What Do We Do?

We reach out to each restaurant individually and enquire whether they offer gluten-free options on their menu or are able to adjust items for those with gluten intolerance or allergies.

We specifically ask about shared fryers and cross-contamination risks.

Due to strict allergen laws, it has somewhat counterintuitively become difficult to get clear answers regarding cross-contamination. Even kitchens with very strict gluten-allergen procedures are often unwilling to state that they can provide completely gluten-free food if there is any level of risk involved.

As a result, with the exception of entirely gluten-free kitchens, we cannot definitively say whether somewhere is completely safe to eat.

Instead, we can only offer guidance based on feedback from the restaurants themselves.

To help with this, we use three categories: Recommended, Take Extra Care, and Not Recommended.

All restaurants added to our list begin as Not Recommended because we do not yet have enough information. Once we receive details about their kitchen practices and gluten safety procedures, we may move them to Take Extra Care if they serve gluten-free food but the cross-contamination risk remains unclear, or if ordering safely would require a detailed conversation with staff.

If a restaurant has a dedicated gluten-free kitchen, or demonstrates strong knowledge and preparation for gluten-free guests, we may classify it as Recommended.

We also regularly visit these restaurants ourselves and attempt to eat gluten-free there.
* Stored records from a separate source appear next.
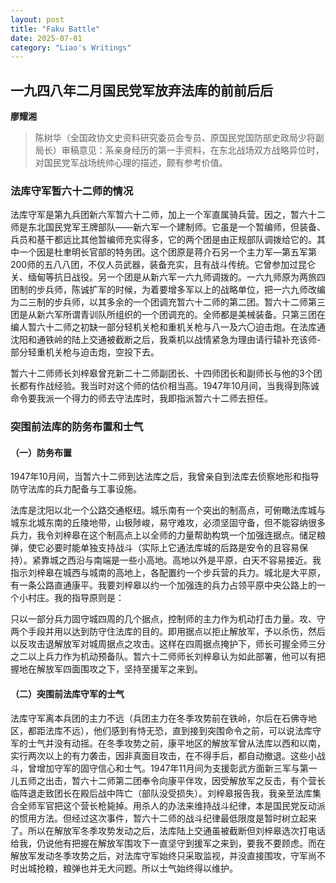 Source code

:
 ```yaml
---
layout: post
title: "Faku Battle"
date: 2025-07-01
category: "Liao's Writings"
---
```


## 一九四八年二月国民党军放弃法库的前前后后

**廖耀湘**

> 陈树华（全国政协文史资料研究委员会专员、原国民党国防部史政局少将副局长）审稿意见：系亲身经历的第一手资料，在东北战场双方战略异位时，对国民党军战场统帅心理的描述，颇有参考价值。

### 法库守军暂六十二师的情况

法库守军是第九兵团新六军暂六十二师，加上一个军直属骑兵营。因之，暂六十二师是东北国民党军王牌部队——新六军一个建制师。它虽是一个暂编师，但装备、兵员和基干都远比其他暂编师充实得多，它的两个团是由正规部队调拨给它的。其中一个因是杜聿明长官部的特务团。这个团原是蒋介石另一个主力军—第五军第200师的五八八团，不仅人员武器，装备充实，且有战斗传统。它曾参加过昆仑关、缅甸等抗日战役。另一个团是从新六军一六九师调拨的。一六九师原为两旅四团制的步兵师，陈诚扩军的时候，为着要增多军以上的战略单位，把一六九师改编为二三制的步兵师，以其多余的一个团调充暂六十二师的第二团。暂六十二师第三团是从新六军所谓青训队所组织的一个团调充的。全师都是美械装备。只第三团在编人暂六十二师之初缺一部分轻机关枪和重机关枪与八一及六〇迫击炮。在法库通沈阳和通铁岭的陆上交通被截断之后，我乘机以战情紧急为理由请行辕补充该师-部分轻重机关枪与迫击炮，空投下去。

暂六十二师师长刘梓皋曾充新二十二师副团长、十四师团长和副师长与他的3个团长都有作战经验。我当时对这个师的估价相当高。1947年10月间，当我得到陈诚命令要我派一个得力的师去守法库时，我即指派暂六十二师去担任。

### 突围前法库的防务布置和士气

#### （一）防务布置

1947年10月间，当暂六十二师到达法库之后，我曾亲自到法库去侦察地形和指导防守法库的兵力配备与工事设施。

法库是沈阳以北一个公路交通枢纽。城乐南有一个突出的制高点，可俯瞰法库城与城东北城东南的丘陵地带，山极陟峻，易守难攻，必须坚固守备，但不能容纳很多兵力，我令刘梓皋在这个制高点上以全师的力量帮助构筑一个加强连据点。储足粮弹，使它必要时能单独支持战斗（实际上它通法库城的后路是安令的且容易保持）。紧靠城之西沿与南端是一些小高地。高地以外是平原，白天不容易接近。我指示刘梓皋在城西与城南的高地上，各配置约一个步兵营的兵力。城北是大平原，有一条公路直通康平。我要刘梓皋以约一个加强连的兵力占领平原中央公路上的一个小村庄。我的指导原则是：

只以一部分兵力固守城四周的几个据点，控制师的主力作为机动打击力量。攻、守两个手段并用以达到防守住法库的目的。即用据点以拒止解放军，予以杀伤，然后以反攻击退解放军对城周据点之攻击。这样在四周据点掩护下，师长可握全师三分之二以上兵力作为机动预备队。暂六十二师师长刘梓皋认为如此部署，他可以有把握地在解放军四面围攻之下，坚持至援军之来到。

#### （二）突围前法库守军的士气

法库守军离本兵团的主力不远（兵团主力在冬季攻势前在铁岭，尔后在石佛寺地区，都距法库不远），他们感到有恃无恐，直到接到突围命令之前，可以说法库守军的士气并没有动摇。在冬季攻势之前，康平地区的解放军曾从法库以西和以南，实行两次以上的有力袭击，因非真面目攻击，在不得手后，都自动撤退。这些小战斗，曾增加守军的固守信心和士气。1947年11月间为支援彰武方面新三军与第一儿五师之出击，暂六十二师第二团奉令向康平伴攻，因受解放军之反击，有个营长临阵退走致团长在殿后战中阵亡（部队没受损失）。刘梓皋报告我，我亲至法库集合全师军官把这个营长枪毙掉。用杀人的办法来维持战斗纪律，本是国民党反动派的惯用方法。但经过这次事件，暂六十二师的战斗纪律最低限度是暂时树立起来了。所以在解放军冬季攻势发动之后，法库陆上交通虽被截断但刘梓皋选次打电话给我，仍说他有把握在解放军围攻下一直坚守到援军之来到，要我不要顾虑。而在解放军发动冬季攻势之后，对法库守军始终只采取监视，并没直接围攻，守军尚不时出城抢粮，粮弹也并无大问题。所以士气始终得以维护。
If our experience does not match the information previously provided by the restaurant, we update the notes on their page and may also change their status.

Each restaurant page includes a comment section, and we encourage visitors to leave feedback — especially if their experience differs from our own findings.
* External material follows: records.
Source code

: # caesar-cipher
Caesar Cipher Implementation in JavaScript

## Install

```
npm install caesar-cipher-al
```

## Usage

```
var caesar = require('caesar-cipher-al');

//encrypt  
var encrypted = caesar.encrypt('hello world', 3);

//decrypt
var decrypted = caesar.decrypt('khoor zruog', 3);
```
Our goal is to build a database of restaurants that helps people with gluten allergies or intolerances make informed decisions about where to eat when dining out. We also hope to encourage restaurants to be more open and transparent about gluten risks in their kitchens so that dining out becomes easier for everyone.

As someone with celiac disease, I understand the feeling of walking down a street filled with food options while still feeling like there is nowhere safe to eat — or at least nowhere you can eat without having long, difficult conversations first.

Together, we hope to build a resource that helps make that feeling a thing of the past, as much as possible.